| What is expected |
Apart from the pictures, write out the records that follow exactly.

| Material shown |

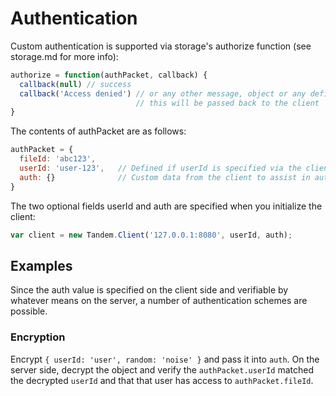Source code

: Authentication
===

Custom authentication is supported via storage's authorize function (see storage.md for more info):

```javascript
authorize = function(authPacket, callback) {
  callback(null) // success
  callback('Access denied') // or any other message, object or any defined valued for failure
                            // this will be passed back to the client
}
```

The contents of authPacket are as follows:
```javascript
authPacket = {
  fileId: 'abc123',
  userId: 'user-123',   // Defined if userId is specified via the client
  auth: {}              // Custom data from the client to assist in auth
}
```

The two optional fields userId and auth are specified when you initialize the client:

```javascript
var client = new Tandem.Client('127.0.0.1:8080', userId, auth);
```


## Examples

Since the auth value is specified on the client side and verifiable by whatever means on the server, a number of authentication schemes are possible.

### Encryption

Encrypt `{ userId: 'user', random: 'noise' }` and pass it into `auth`. On the server side, decrypt the object and verify the `authPacket.userId` matched the decrypted `userId` and that that user has access to `authPacket.fileId`.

| Solution |
Source code

: Authentication
===

Custom authentication is supported via storage's authorize function (see storage.md for more info):

```javascript
authorize = function(authPacket, callback) {
  callback(null) // success
  callback('Access denied') // or any other message, object or any defined valued for failure
                            // this will be passed back to the client
}
```

The contents of authPacket are as follows:
```javascript
authPacket = {
  fileId: 'abc123',
  userId: 'user-123',   // Defined if userId is specified via the client
  auth: {}              // Custom data from the client to assist in auth
}
```

The two optional fields userId and auth are specified when you initialize the client:

```javascript
var client = new Tandem.Client('127.0.0.1:8080', userId, auth);
```


## Examples

Since the auth value is specified on the client side and verifiable by whatever means on the server, a number of authentication schemes are possible.

### Encryption

Encrypt `{ userId: 'user', random: 'noise' }` and pass it into `auth`. On the server side, decrypt the object and verify the `authPacket.userId` matched the decrypted `userId` and that that user has access to `authPacket.fileId`.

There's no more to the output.